### The problem
Write down each of the records again, exactly and in full.

### Material for this exercise
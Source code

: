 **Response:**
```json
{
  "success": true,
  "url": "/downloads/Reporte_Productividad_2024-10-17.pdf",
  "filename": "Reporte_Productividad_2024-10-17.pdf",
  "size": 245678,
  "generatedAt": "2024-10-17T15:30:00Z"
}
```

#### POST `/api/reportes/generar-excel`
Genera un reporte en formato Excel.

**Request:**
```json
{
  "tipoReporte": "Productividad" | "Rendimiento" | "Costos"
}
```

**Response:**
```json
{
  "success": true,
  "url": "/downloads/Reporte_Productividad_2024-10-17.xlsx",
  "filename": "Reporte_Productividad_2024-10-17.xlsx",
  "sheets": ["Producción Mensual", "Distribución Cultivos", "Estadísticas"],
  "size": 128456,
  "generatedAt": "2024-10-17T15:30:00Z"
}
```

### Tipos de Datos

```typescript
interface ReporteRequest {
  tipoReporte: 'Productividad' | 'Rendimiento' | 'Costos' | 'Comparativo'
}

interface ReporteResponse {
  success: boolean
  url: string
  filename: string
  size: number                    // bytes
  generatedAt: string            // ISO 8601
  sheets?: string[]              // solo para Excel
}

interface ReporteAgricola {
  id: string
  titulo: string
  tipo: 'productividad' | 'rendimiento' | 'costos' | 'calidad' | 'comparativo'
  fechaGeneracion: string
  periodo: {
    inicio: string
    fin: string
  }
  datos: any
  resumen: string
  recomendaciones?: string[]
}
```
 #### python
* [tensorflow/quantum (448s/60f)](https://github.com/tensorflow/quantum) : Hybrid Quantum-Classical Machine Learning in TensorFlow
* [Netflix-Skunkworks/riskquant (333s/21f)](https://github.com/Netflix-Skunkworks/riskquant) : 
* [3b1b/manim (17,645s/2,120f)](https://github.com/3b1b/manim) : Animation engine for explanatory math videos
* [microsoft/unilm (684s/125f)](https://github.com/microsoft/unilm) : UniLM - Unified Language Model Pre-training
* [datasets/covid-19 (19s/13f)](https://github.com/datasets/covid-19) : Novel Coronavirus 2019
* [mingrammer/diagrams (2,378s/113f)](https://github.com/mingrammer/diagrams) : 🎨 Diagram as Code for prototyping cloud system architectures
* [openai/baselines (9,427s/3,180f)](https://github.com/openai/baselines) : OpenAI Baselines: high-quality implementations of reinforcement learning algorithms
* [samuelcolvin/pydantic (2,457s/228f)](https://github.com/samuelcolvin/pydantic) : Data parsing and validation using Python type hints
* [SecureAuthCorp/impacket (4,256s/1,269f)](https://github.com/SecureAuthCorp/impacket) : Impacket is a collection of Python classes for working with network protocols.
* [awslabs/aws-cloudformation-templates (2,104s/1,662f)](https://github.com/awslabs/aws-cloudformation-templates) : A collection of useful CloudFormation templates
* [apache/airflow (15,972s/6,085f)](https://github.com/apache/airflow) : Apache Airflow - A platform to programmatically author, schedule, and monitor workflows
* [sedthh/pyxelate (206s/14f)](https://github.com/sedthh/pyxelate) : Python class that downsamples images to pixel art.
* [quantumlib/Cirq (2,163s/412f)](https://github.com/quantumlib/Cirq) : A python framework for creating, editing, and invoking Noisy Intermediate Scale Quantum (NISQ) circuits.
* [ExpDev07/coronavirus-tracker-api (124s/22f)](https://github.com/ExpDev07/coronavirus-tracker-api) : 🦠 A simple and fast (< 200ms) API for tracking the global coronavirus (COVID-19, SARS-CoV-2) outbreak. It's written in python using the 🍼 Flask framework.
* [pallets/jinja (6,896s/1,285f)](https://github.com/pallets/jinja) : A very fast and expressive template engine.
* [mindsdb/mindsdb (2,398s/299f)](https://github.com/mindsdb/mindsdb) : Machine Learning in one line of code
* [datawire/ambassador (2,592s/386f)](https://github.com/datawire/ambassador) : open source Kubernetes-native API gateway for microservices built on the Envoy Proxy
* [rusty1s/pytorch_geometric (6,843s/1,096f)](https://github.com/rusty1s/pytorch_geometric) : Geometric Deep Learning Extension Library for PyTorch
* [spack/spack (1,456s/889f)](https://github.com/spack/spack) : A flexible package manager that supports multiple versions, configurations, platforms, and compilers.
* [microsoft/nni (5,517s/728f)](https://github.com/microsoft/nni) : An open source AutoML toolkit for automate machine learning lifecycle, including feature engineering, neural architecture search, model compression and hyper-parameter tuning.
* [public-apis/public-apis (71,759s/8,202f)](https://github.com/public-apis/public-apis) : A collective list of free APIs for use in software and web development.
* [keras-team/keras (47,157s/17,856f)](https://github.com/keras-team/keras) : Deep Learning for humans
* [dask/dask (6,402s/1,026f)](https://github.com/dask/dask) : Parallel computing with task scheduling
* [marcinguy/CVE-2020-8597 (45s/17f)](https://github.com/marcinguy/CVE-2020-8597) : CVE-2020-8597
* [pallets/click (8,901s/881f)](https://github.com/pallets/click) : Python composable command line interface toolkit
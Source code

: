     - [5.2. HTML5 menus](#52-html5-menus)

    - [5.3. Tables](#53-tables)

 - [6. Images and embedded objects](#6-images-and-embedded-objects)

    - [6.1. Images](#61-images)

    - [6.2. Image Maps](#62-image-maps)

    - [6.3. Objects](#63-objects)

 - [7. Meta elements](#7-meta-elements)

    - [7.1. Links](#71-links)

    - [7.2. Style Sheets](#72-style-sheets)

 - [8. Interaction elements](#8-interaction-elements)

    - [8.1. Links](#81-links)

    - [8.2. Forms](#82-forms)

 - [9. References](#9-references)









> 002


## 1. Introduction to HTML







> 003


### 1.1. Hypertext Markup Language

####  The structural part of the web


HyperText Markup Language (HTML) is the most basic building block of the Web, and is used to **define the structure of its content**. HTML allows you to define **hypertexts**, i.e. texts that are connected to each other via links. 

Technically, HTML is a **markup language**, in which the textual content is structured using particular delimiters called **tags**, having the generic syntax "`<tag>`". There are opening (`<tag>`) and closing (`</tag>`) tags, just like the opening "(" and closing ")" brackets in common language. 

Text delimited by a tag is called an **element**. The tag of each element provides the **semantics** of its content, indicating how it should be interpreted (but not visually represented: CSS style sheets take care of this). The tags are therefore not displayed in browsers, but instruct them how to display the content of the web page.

### Your response
Source code

: **Response:**
```json
{
  "success": true,
  "url": "/downloads/Reporte_Productividad_2024-10-17.pdf",
  "filename": "Reporte_Productividad_2024-10-17.pdf",
  "size": 245678,
  "generatedAt": "2024-10-17T15:30:00Z"
}
```

#### POST `/api/reportes/generar-excel`
Genera un reporte en formato Excel.

**Request:**
```json
{
  "tipoReporte": "Productividad" | "Rendimiento" | "Costos"
}
```

**Response:**
```json
{
  "success": true,
  "url": "/downloads/Reporte_Productividad_2024-10-17.xlsx",
  "filename": "Reporte_Productividad_2024-10-17.xlsx",
  "sheets": ["Producción Mensual", "Distribución Cultivos", "Estadísticas"],
  "size": 128456,
  "generatedAt": "2024-10-17T15:30:00Z"
}
```

### Tipos de Datos

```typescript
interface ReporteRequest {
  tipoReporte: 'Productividad' | 'Rendimiento' | 'Costos' | 'Comparativo'
}

interface ReporteResponse {
  success: boolean
  url: string
  filename: string
  size: number                    // bytes
  generatedAt: string            // ISO 8601
  sheets?: string[]              // solo para Excel
}

interface ReporteAgricola {
  id: string
  titulo: string
  tipo: 'productividad' | 'rendimiento' | 'costos' | 'calidad' | 'comparativo'
  fechaGeneracion: string
  periodo: {
    inicio: string
    fin: string
  }
  datos: any
  resumen: string
  recomendaciones?: string[]
}
```
 #### python
* [tensorflow/quantum (448s/60f)](https://github.com/tensorflow/quantum) : Hybrid Quantum-Classical Machine Learning in TensorFlow
* [Netflix-Skunkworks/riskquant (333s/21f)](https://github.com/Netflix-Skunkworks/riskquant) : 
* [3b1b/manim (17,645s/2,120f)](https://github.com/3b1b/manim) : Animation engine for explanatory math videos
* [microsoft/unilm (684s/125f)](https://github.com/microsoft/unilm) : UniLM - Unified Language Model Pre-training
* [datasets/covid-19 (19s/13f)](https://github.com/datasets/covid-19) : Novel Coronavirus 2019
* [mingrammer/diagrams (2,378s/113f)](https://github.com/mingrammer/diagrams) : 🎨 Diagram as Code for prototyping cloud system architectures
* [openai/baselines (9,427s/3,180f)](https://github.com/openai/baselines) : OpenAI Baselines: high-quality implementations of reinforcement learning algorithms
* [samuelcolvin/pydantic (2,457s/228f)](https://github.com/samuelcolvin/pydantic) : Data parsing and validation using Python type hints
* [SecureAuthCorp/impacket (4,256s/1,269f)](https://github.com/SecureAuthCorp/impacket) : Impacket is a collection of Python classes for working with network protocols.
* [awslabs/aws-cloudformation-templates (2,104s/1,662f)](https://github.com/awslabs/aws-cloudformation-templates) : A collection of useful CloudFormation templates
* [apache/airflow (15,972s/6,085f)](https://github.com/apache/airflow) : Apache Airflow - A platform to programmatically author, schedule, and monitor workflows
* [sedthh/pyxelate (206s/14f)](https://github.com/sedthh/pyxelate) : Python class that downsamples images to pixel art.
* [quantumlib/Cirq (2,163s/412f)](https://github.com/quantumlib/Cirq) : A python framework for creating, editing, and invoking Noisy Intermediate Scale Quantum (NISQ) circuits.
* [ExpDev07/coronavirus-tracker-api (124s/22f)](https://github.com/ExpDev07/coronavirus-tracker-api) : 🦠 A simple and fast (< 200ms) API for tracking the global coronavirus (COVID-19, SARS-CoV-2) outbreak. It's written in python using the 🍼 Flask framework.
* [pallets/jinja (6,896s/1,285f)](https://github.com/pallets/jinja) : A very fast and expressive template engine.
* [mindsdb/mindsdb (2,398s/299f)](https://github.com/mindsdb/mindsdb) : Machine Learning in one line of code
* [datawire/ambassador (2,592s/386f)](https://github.com/datawire/ambassador) : open source Kubernetes-native API gateway for microservices built on the Envoy Proxy
* [rusty1s/pytorch_geometric (6,843s/1,096f)](https://github.com/rusty1s/pytorch_geometric) : Geometric Deep Learning Extension Library for PyTorch
* [spack/spack (1,456s/889f)](https://github.com/spack/spack) : A flexible package manager that supports multiple versions, configurations, platforms, and compilers.
* [microsoft/nni (5,517s/728f)](https://github.com/microsoft/nni) : An open source AutoML toolkit for automate machine learning lifecycle, including feature engineering, neural architecture search, model compression and hyper-parameter tuning.
* [public-apis/public-apis (71,759s/8,202f)](https://github.com/public-apis/public-apis) : A collective list of free APIs for use in software and web development.
* [keras-team/keras (47,157s/17,856f)](https://github.com/keras-team/keras) : Deep Learning for humans
* [dask/dask (6,402s/1,026f)](https://github.com/dask/dask) : Parallel computing with task scheduling
* [marcinguy/CVE-2020-8597 (45s/17f)](https://github.com/marcinguy/CVE-2020-8597) : CVE-2020-8597
* [pallets/click (8,901s/881f)](https://github.com/pallets/click) : Python composable command line interface toolkit
Source code

:     - [5.2. HTML5 menus](#52-html5-menus)

    - [5.3. Tables](#53-tables)

 - [6. Images and embedded objects](#6-images-and-embedded-objects)

    - [6.1. Images](#61-images)

    - [6.2. Image Maps](#62-image-maps)

    - [6.3. Objects](#63-objects)

 - [7. Meta elements](#7-meta-elements)

    - [7.1. Links](#71-links)

    - [7.2. Style Sheets](#72-style-sheets)

 - [8. Interaction elements](#8-interaction-elements)

    - [8.1. Links](#81-links)

    - [8.2. Forms](#82-forms)

 - [9. References](#9-references)









> 002


## 1. Introduction to HTML







> 003


### 1.1. Hypertext Markup Language

####  The structural part of the web


HyperText Markup Language (HTML) is the most basic building block of the Web, and is used to **define the structure of its content**. HTML allows you to define **hypertexts**, i.e. texts that are connected to each other via links. 

Technically, HTML is a **markup language**, in which the textual content is structured using particular delimiters called **tags**, having the generic syntax "`<tag>`". There are opening (`<tag>`) and closing (`</tag>`) tags, just like the opening "(" and closing ")" brackets in common language. 

Text delimited by a tag is called an **element**. The tag of each element provides the **semantics** of its content, indicating how it should be interpreted (but not visually represented: CSS style sheets take care of this). The tags are therefore not displayed in browsers, but instruct them how to display the content of the web page.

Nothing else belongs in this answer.